> **Information given**:
= Beginning of Section =
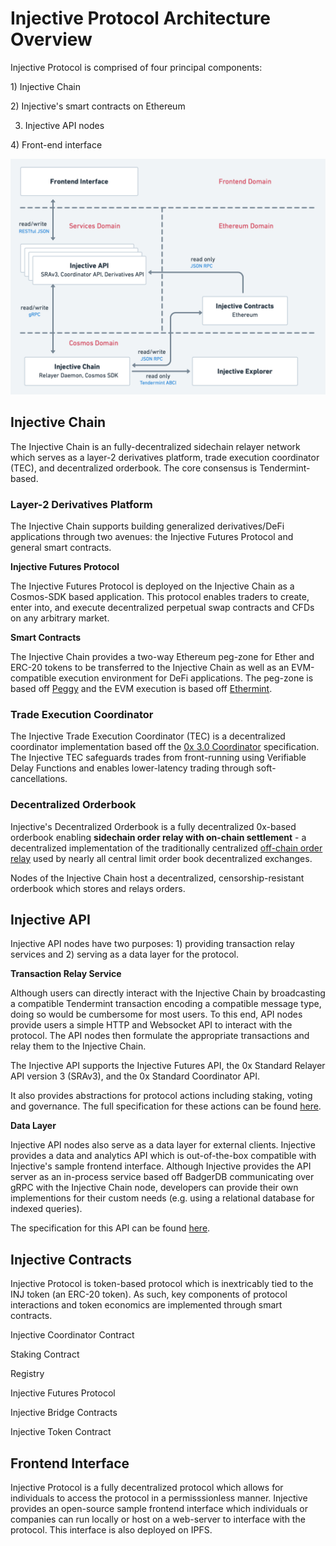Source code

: # Injective Protocol Architecture Overview

Injective Protocol is comprised of four principal components: 

1\) Injective Chain

2\) Injective's smart contracts on Ethereum

3) Injective API nodes

4\) Front-end interface

![](../.gitbook/assets/architecture.png)

## Injective Chain

The Injective Chain is an fully-decentralized sidechain relayer network which serves as a layer-2 derivatives platform, trade execution coordinator (TEC), and decentralized orderbook. The core consensus is Tendermint-based. 

### Layer-2 Derivatives Platform 

The Injective Chain supports building generalized derivatives/DeFi applications through two avenues: the Injective Futures Protocol and general smart contracts. 

**Injective Futures Protocol**

The Injective Futures Protocol is deployed on the Injective Chain as a Cosmos-SDK based application. This protocol enables traders to create, enter into, and execute decentralized perpetual swap contracts and CFDs on any arbitrary market. 

**Smart Contracts**

The Injective Chain provides a two-way Ethereum peg-zone for Ether and ERC-20 tokens to be transferred to the Injective Chain as well as an EVM-compatible execution environment for DeFi applications. The peg-zone is based off [Peggy](https://github.com/cosmos/peggy) and the EVM execution is based off [Ethermint](https://github.com/chainsafe/ethermint). 

### Trade Execution Coordinator

The Injective Trade Execution Coordinator (TEC) is a decentralized coordinator implementation based off the [0x 3.0 Coordinator](https://github.com/0xProject/0x-protocol-specification/blob/master/v3/coordinator-specification.md) specification. The Injective TEC safeguards trades from front-running using Verifiable Delay Functions and enables lower-latency trading through soft-cancellations. 

### Decentralized Orderbook

Injective's Decentralized Orderbook is a fully decentralized 0x-based orderbook enabling **sidechain order relay with on-chain settlement** - a decentralized implementation of the traditionally centralized [off-chain order relay](https://github.com/0xProject/0x-protocol-specification/blob/master/v2/v2-specification.md#architecture) used by nearly all central limit order book decentralized exchanges. 

Nodes of the Injective Chain host a decentralized, censorship-resistant orderbook which stores and relays orders. 

## Injective API

Injective API nodes have two purposes: 1) providing transaction relay services and 2) serving as a data layer for the protocol. 

**Transaction Relay Service**

Although users can directly interact with the Injective Chain by broadcasting a compatible Tendermint transaction encoding a compatible message type, doing so would be cumbersome for most users. To this end, API nodes provide users a simple HTTP and Websocket API to interact with the protocol. The API nodes then formulate the appropriate transactions and relay them to the Injective Chain. 

The Injective API supports the Injective Futures API, the 0x Standard Relayer API version 3 (SRAv3), and the 0x Standard Coordinator API. 

It also provides abstractions for protocol actions including staking, voting and governance. The full specification for these actions can be found [here](). 

**Data Layer**

Injective API nodes also serve as a data layer for external clients. Injective provides a data and analytics API which is out-of-the-box compatible with Injective's sample frontend interface. Although Injective provides the API server as an in-process service based off BadgerDB communicating over gRPC with the Injective Chain node, developers can provide their own implementions for their custom needs (e.g. using a relational database for indexed queries). 

The specification for this API can be found [here](). 

## Injective Contracts

Injective Protocol is token-based protocol which is inextricably tied to the INJ token (an ERC-20 token). As such, key components of protocol interactions and token economics are implemented through smart contracts. 

Injective Coordinator Contract

Staking Contract

Registry

Injective Futures Protocol

Injective Bridge Contracts

Injective Token Contract

## Frontend Interface

Injective Protocol is a fully decentralized protocol which allows for individuals to access the protocol in a permisssionless manner. Injective provides an open-source sample frontend interface which individuals or companies can run locally or host on a web-server to interface with the protocol. This interface is also deployed on IPFS. 

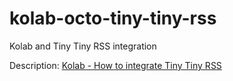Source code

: kolab-octo-tiny-tiny-rss
========================

Kolab and Tiny Tiny RSS integration

Description: [Kolab - How to integrate Tiny Tiny RSS](http://blog.sleeplessbeastie.eu/2013/06/28/kolab-how-to-integrate-tiny-tiny-rss/)
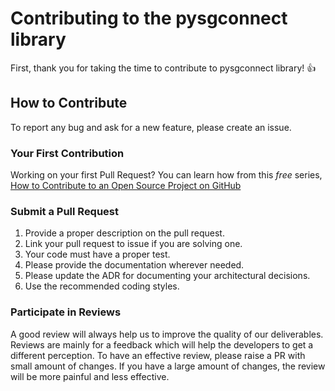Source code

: # Contributing to the pysgconnect library

First, thank you for taking the time to contribute to pysgconnect library! :+1:

## How to Contribute

To report any bug and ask for a new feature, please create an issue.

### Your First Contribution

Working on your first Pull Request? You can learn how from this *free* series, [How to Contribute to an Open Source Project on GitHub](https://egghead.io/courses/how-to-contribute-to-an-open-source-project-on-github)

### Submit a Pull Request

 1. Provide a proper description on the pull request.
 2. Link your pull request to issue if you are solving one.
 3. Your code must have a proper test.
 4. Please provide the documentation wherever needed.
 5. Please update the ADR for documenting your architectural decisions.
 6. Use the recommended coding styles.

### Participate in Reviews

A good review will always help us to improve the quality of our deliverables.
Reviews are mainly for a feedback which will help the developers to get a different perception.
To have an effective review, please raise a PR with small amount of changes. If you have a large amount of changes, the review will be more painful and less effective.
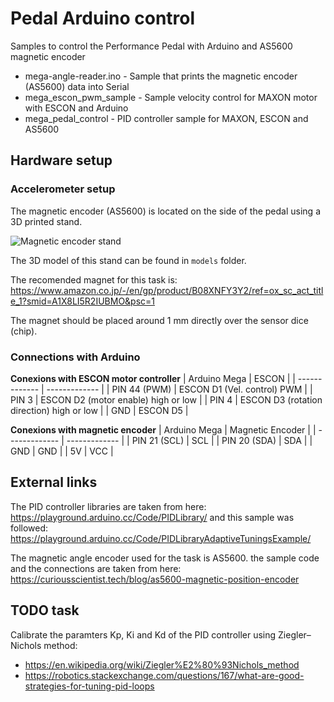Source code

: # Pedal Arduino control 
Samples to control the Performance Pedal with Arduino and AS5600 magnetic encoder

- mega-angle-reader.ino - Sample that prints the magnetic encoder (AS5600) data into Serial
- mega_escon_pwm_sample - Sample velocity control for MAXON motor with ESCON and Arduino  
- mega_pedal_control - PID controller sample for MAXON, ESCON and AS5600

## Hardware setup 

### **Accelerometer setup**
The magnetic encoder (AS5600) is located on the side of the pedal using a 3D printed stand.

![Magnetic encoder stand](https://i.ibb.co/6XxdNg8/20210707-165509.jpg)

The 3D model of this stand can be found in <code>models</code> folder.

The recomended magnet for this task is: https://www.amazon.co.jp/-/en/gp/product/B08XNFY3Y2/ref=ox_sc_act_title_1?smid=A1X8LI5R2IUBMO&psc=1

The magnet should be placed around 1 mm directly over the sensor dice (chip).

### **Connections with Arduino**  

**Conexions with ESCON motor controller**
| Arduino Mega | ESCON |
| ------------- | ------------- |
| PIN 44 (PWM)  | ESCON D1 (Vel. control) PWM  |
| PIN 3   | ESCON D2 (motor enable) high or low |
| PIN 4   | ESCON D3 (rotation direction) high or low  |
| GND   | ESCON D5  |

**Conexions with magnetic encoder**
| Arduino Mega | Magnetic Encoder |
| ------------- | ------------- |
| PIN 21 (SCL)   | SCL  |
| PIN 20 (SDA)   | SDA  |
| GND   | GND  |
| 5V   | VCC  |

## External links 
The PID controller libraries are taken from here: https://playground.arduino.cc/Code/PIDLibrary/
and this sample was followed: https://playground.arduino.cc/Code/PIDLibraryAdaptiveTuningsExample/

The magnetic angle encoder used for the task is AS5600. 
the sample code and the connections are taken from here:
https://curiousscientist.tech/blog/as5600-magnetic-position-encoder 

## TODO task 
Calibrate the paramters Kp, Ki and Kd of the PID controller using Ziegler–Nichols method:
- https://en.wikipedia.org/wiki/Ziegler%E2%80%93Nichols_method
- https://robotics.stackexchange.com/questions/167/what-are-good-strategies-for-tuning-pid-loops

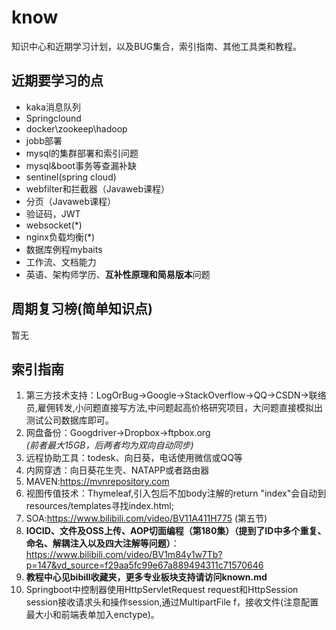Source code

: # know
知识中心和近期学习计划，以及BUG集合，索引指南、其他工具类和教程。

## 近期要学习的点
* kaka消息队列
* Springclound
* docker\zookeep\hadoop
* jobb部署
* mysql的集群部署和索引问题
* mysql&boot事务等查漏补缺
* sentinel(spring cloud)
* webfilter和拦截器（Javaweb课程）
* 分页（Javaweb课程）
* 验证码，JWT
* websocket(*)
* nginx负载均衡(*)
* 数据库例程mybaits
* 工作流、文档能力
* 英语、架构师学历、**互补性原理和简易版本**问题

## 周期复习榜(简单知识点)
暂无

  
## 索引指南
1. 第三方技术支持：LogOrBug->Google->StackOverflow->QQ->CSDN->联络员,雇佣转发,小问题直接写方法,中问题起高价格研究项目，大问题直接模拟出测试公司数据库即可。
2. 网盘备份：Googdriver->Dropbox->ftpbox.org    
  *(前者最大15GB，后两者均为双向自动同步)*
3. 远程协助工具：todesk、向日葵，电话使用微信或QQ等
5. 内网穿透：向日葵花生壳、NATAPP或者路由器
7. MAVEN:https://mvnrepository.com
8. 视图传值技术：Thymeleaf,引入包后不加body注解的return "index"会自动到resources/templates寻找index.html;
10. SOA:https://www.bilibili.com/video/BV11A411H775 (第五节)  
11. **IOCID、文件及OSS上传、AOP切面编程（第180集）（提到了ID中多个重复、命名、解耦注入以及四大注解等问题）**：   
https://www.bilibili.com/video/BV1m84y1w7Tb?p=147&vd_source=f29aa5fc99e67a889494311c71570646  
11. **教程中心见bibill收藏夹，更多专业板块支持请访问known.md**  
12. Springboot中控制器使用HttpServletRequest request和HttpSession session接收请求头和操作session,通过MultipartFile f，接收文件(注意配置最大小和前端表单加入enctype)。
= End of Section =
> **What is being asked**: In the listing above, each line with the word "into" is to be copied out.

> **Your response**:
The Injective Futures Protocol is deployed on the Injective Chain as a Cosmos-SDK based application. This protocol enables traders to create, enter into, and execute decentralized perpetual swap contracts and CFDs on any arbitrary market. 
- mega-angle-reader.ino - Sample that prints the magnetic encoder (AS5600) data into Serial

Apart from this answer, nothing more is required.